# Best snorkelling?



## fesso clown (Nov 15, 2011)

I want to book a last minute vacation somewhere where we can snorkel. Thinking about Dominican Republic just because the prices are good. 
Can anyone recommend a good destination or somewhere to get good package deals.... I have been looking on selloffvacations.com. But not sure where to go. Gonna go for 7 days next week.... I need out of the snow!!!


----------



## zoapaly (Jul 10, 2013)

Dominican Republic Puntacana nice beach but no corals , a lot fish with live rock and urchins  Cuba Varadero nice place and beautiful corals and fish


----------



## zoapaly (Jul 10, 2013)

Pics of my last vacation in Punta Cana


----------



## PaulF757 (Dec 9, 2013)

I just got back from samana in DR. The snorkelling was pretty good, not too many corals but lost of fish and i even saw a turtle. Now the resort i stayed at Grand Paradise, they had a reef there but they charged $25 to snorkel it, so i just waited till 5pm when they left and did it for free. 

I did two scuba dives which was some of the best I've done.


----------



## Flexin5 (Nov 12, 2011)

don't know if you can get cheap trips but for me honduras has the best snorkeling i've ever done; corals, fish you name it















st.martaan had great snorkeling too, barbados is deeper water (maybe where i just was) so scuba would be a better fit.


----------



## altcharacter (Jan 10, 2011)

I hear the snorkeling off Toronto Island this time of year can be pretty interesting


----------



## Bayinaung (Feb 24, 2012)

Hey dude, you know that Messoamerican barrier reef is one of the largest in the world right? I stayed at Mayan riviera one time near xcaret and there were so many colourful fishes day and night despite the area being a heavy traffic zone.










Also, Belize should have a ton of great snorkeling there too as the entire coast is covered by the said reef:

http://belizebarrierreef.blogspot.ca/


----------



## kuopan (Sep 6, 2010)

for the price, mayan riveria in mexico has been the best for me so far. I went on a snorkerling excursion and it was better than any of the ones I've been. 

they seem to have the most excursions and you can do other adventure excursions like zip lining, checking out the ruins, etc..


----------



## Zidartha (Nov 16, 2012)

Cozumel. Great spots all around the island and less expensive than Riviera...


----------



## 12273 (Nov 3, 2012)

Jamaica!!!! Off the coast of negril. It's amazing. Millions of fish! Great area and two big lion fish got in my face. Edge of the reef is really deep and creepy. So don't venture off like I did LOL. 

It also includes a trip to jimmy buffets margarita ville and lots of booze! Plus a fun boat ride !!!!!! 
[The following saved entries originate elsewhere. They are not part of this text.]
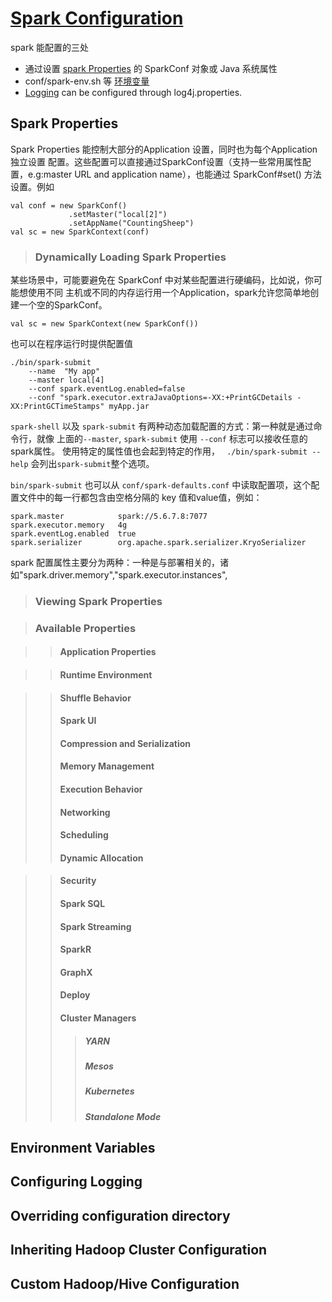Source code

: # [Spark Configuration](http://spark.apache.org/docs/latest/configuration.html)


spark 能配置的三处

 - 通过设置 [spark Properties](#1) 的 SparkConf 对象或 Java 系统属性
 - conf/spark-env.sh 等 [环境变量](#2)
 - [Logging](#3) can be configured through log4j.properties.

##  <span id = "1"> Spark Properties </span>
Spark Properties 能控制大部分的Application 设置，同时也为每个Application独立设置 配置。这些配置可以直接通过SparkConf设置（支持一些常用属性配置，e.g:master URL and  application name），也能通过 SparkConf#set() 方法设置。例如

```
val conf = new SparkConf()
             .setMaster("local[2]")
             .setAppName("CountingSheep")
val sc = new SparkContext(conf)
```
>### <span id="1.1"> Dynamically Loading Spark Properties </span>
某些场景中，可能要避免在 SparkConf 中对某些配置进行硬编码，比如说，你可能想使用不同 主机或不同的内存运行用一个Application，spark允许您简单地创建一个空的SparkConf。
```
val sc = new SparkContext(new SparkConf())
```
也可以在程序运行时提供配置值
```
./bin/spark-submit  
    --name  "My app" 
    --master local[4] 
    --conf spark.eventLog.enabled=false
    --conf "spark.executor.extraJavaOptions=-XX:+PrintGCDetails -XX:PrintGCTimeStamps" myApp.jar
```
```spark-shell``` 以及 ```spark-submit``` 有两种动态加载配置的方式：第一种就是通过命令行，就像 上面的```--master```, ```spark-submit``` 使用 ```--conf``` 标志可以接收任意的spark属性。 使用特定的属性值也会起到特定的作用， ``` ./bin/spark-submit --help``` 会列出```spark-submit```整个选项。

```bin/spark-submit``` 也可以从 ```conf/spark-defaults.conf``` 中读取配置项，这个配置文件中的每一行都包含由空格分隔的 key 值和value值，例如：
```
spark.master            spark://5.6.7.8:7077
spark.executor.memory   4g
spark.eventLog.enabled  true
spark.serializer        org.apache.spark.serializer.KryoSerializer
```

spark 配置属性主要分为两种：一种是与部署相关的，诸如"spark.driver.memory","spark.executor.instances",
>### Viewing Spark Properties



>### Available Properties

>>#### Application Properties

>>#### Runtime Environment

>>#### Shuffle Behavior
>>#### Spark UI
>>#### Compression and Serialization
>>#### Memory Management
>>#### Execution Behavior
>>#### Networking
>>#### Scheduling
>>#### Dynamic Allocation

>>#### Security
>>#### Spark SQL
>>#### Spark Streaming
>>#### SparkR
>>#### GraphX
>>#### Deploy
>>#### Cluster Managers
>>>##### YARN
>>>##### Mesos
>>>##### Kubernetes
>>>##### Standalone Mode





## <span id = "2"> Environment Variables</span>

## <span id = "3"> Configuring Logging</span>

## Overriding configuration directory


## Inheriting Hadoop Cluster Configuration

## Custom Hadoop/Hive Configuration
Sent from my iPhone using Tapatalk


----------



## neemo (Feb 4, 2014)

If ya can ever get out to Hawaii, you will be blown away

Best snorkelling experience ever, fish, turtles, corals all in fairly shallow and easy accessed waters

In Caribbean, Cuba, mexico, dominican all good, you have to get on a boat and go out a bit to get to the reef to see a good amount of reef life but some areas for snorkelling off the beach are ok as well - these are the beaches tourists hate because they are usually rocky lol


----------



## fesso clown (Nov 15, 2011)

Ya, I would love to be able to do Hawaii but it's a cash thing right now. I think we have decided on Cuba, we've been there before and loved it. Music, art, museums no American tourists and there are a couple places to snorkel between Havana and Varadero. The main point is to get the fcuk out of here to the sun for a week.


----------



## neemo (Feb 4, 2014)

most people have a love/hate relationship with cuba

personally I like cuba - safe, beautiful, and unspoiled with North American commerce ( McD's, KFC, Home Depot, et al)

have fun


----------



## 12273 (Nov 3, 2012)

I love Cuba for Same as above. I didn't snorkel there because the beach in varadero is simply that, a beach. No real structure under water. Great for swimming though! 


Sent from my iPhone using Tapatalk


----------



## disman_ca (Nov 12, 2011)

I just came back from from Akumal Quintana Roo, Mexico where I stayed at the Grand Sirenis Mayan Breach resort. https://www.sirenishotels.com/en/info/hotel/grand_sirenis_mayan_beach_hotel_spa/ The place was excellent, food the best I've had on vacation, rooms we huge and beaches were great. You can snorkel right off the beach as it has some reef inside a cove so the water is calm. It has plenty of species of fish and sea turtles feeding off the bottom.

Google maps link: https://maps.google.ca/maps/ms?msid...ll=20.428722,-87.292203&spn=0.007641,0.011126

If you don't enjoy the snorkeling there then you can go to Xel ha for the day and snorkel as it is fantastic there. https://plus.google.com/100584609655024325360/about?gl=ca&hl=en


----------



## sig (Dec 13, 2010)

PaulF757 said:


> I just got back from samana in DR. The snorkelling was pretty good, not too many corals but lost of fish and i even saw a turtle. Now the resort i stayed at Grand Paradise, they had a reef there but they charged $25 to snorkel it, so i just waited till 5pm when they left and did it for free.
> 
> I did two scuba dives which was some of the best I've done.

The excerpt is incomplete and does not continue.